HT: Tyler Cowen for the link to the Voice.

3 comments:

Anonymous said...

there are basically two relevant facts about the music industry:
1) it is heavily subject to the Matthew Effect so there are real advantages to getting to #1

2) piracy has transformed the industry
2a) an extremely low price point in a downloadable format should make the album more competitive with piracy. likewise the low price point can be understood as a publicity stunt which will further drive sales, much like the tip jar experiments of Radiohead, etc.
2b) these days album sales are a loss-leader for other revenue streams (mostly concerts). this is the exact opposite of the late-1960s through mid-1990s situation when an artist would go on tour to "support the record"

Jay Livingston said...

A low download price reducing piracy fits with the idea that if you lower the price of something (in this case, honesty), more people will do it, and conversely, raise the price of honesty, and you get less of it.

Is there any way to estimate the number of illegal downloads?
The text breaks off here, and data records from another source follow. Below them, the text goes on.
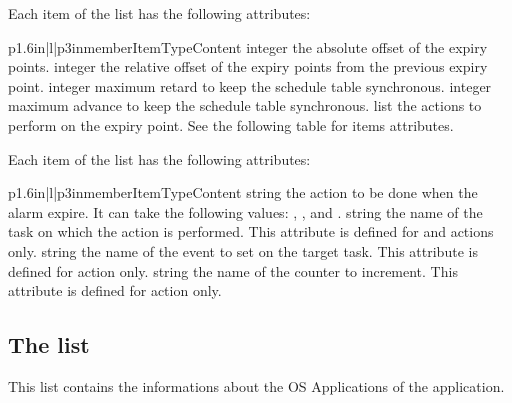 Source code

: Each item of the  list has the following attributes:

\begin{longtableiii}{p{1.6in}|l|p{3in}}{member}{Item}{Type}{Content}
  {integer}
  {the absolute offset of the expiry points.}
  {integer}
  {the relative offset of the expiry points from the previous expiry point.}
  {integer}
  {maximum retard to keep the schedule table synchronous.}
  {integer}
  {maximum advance to keep the schedule table synchronous.}
  {list}
  {the actions to perform on the expiry point. See the following table for items attributes.}
\end{longtableiii}

Each item of the  list has the following attributes:

\begin{longtableiii}{p{1.6in}|l|p{3in}}{member}{Item}{Type}{Content}
  {string}
  {the action to be done when the alarm expire. It can take the following values: , ,  and .}
  {string}
  {the name of the task on which the action is performed. This attribute is defined for  and  actions only.}
  {string}
  {the name of the event to set on the target task. This attribute is defined for  action only.}
  {string}
  {the name of the counter to increment. This attribute is defined for  action only.}
\end{longtableiii}

\subsection{The  list}

This list contains the informations about the OS Applications of the application.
It would be interesting to compare illegal downloads before and after the Kanye price went up $1. Or to look at numbers of legal and illegal downloads for other albums or songs.

maxliving said...

I don't know how accurate torrent trackers are, but The Pirate Bay lists Kanye's new album as having 7256 seeders, and Taylor Swifts as having 1373. I suspect a lot of this difference can be explained by the fact that Swift's is a month older (none of Kanye's other albums break 500 seeders).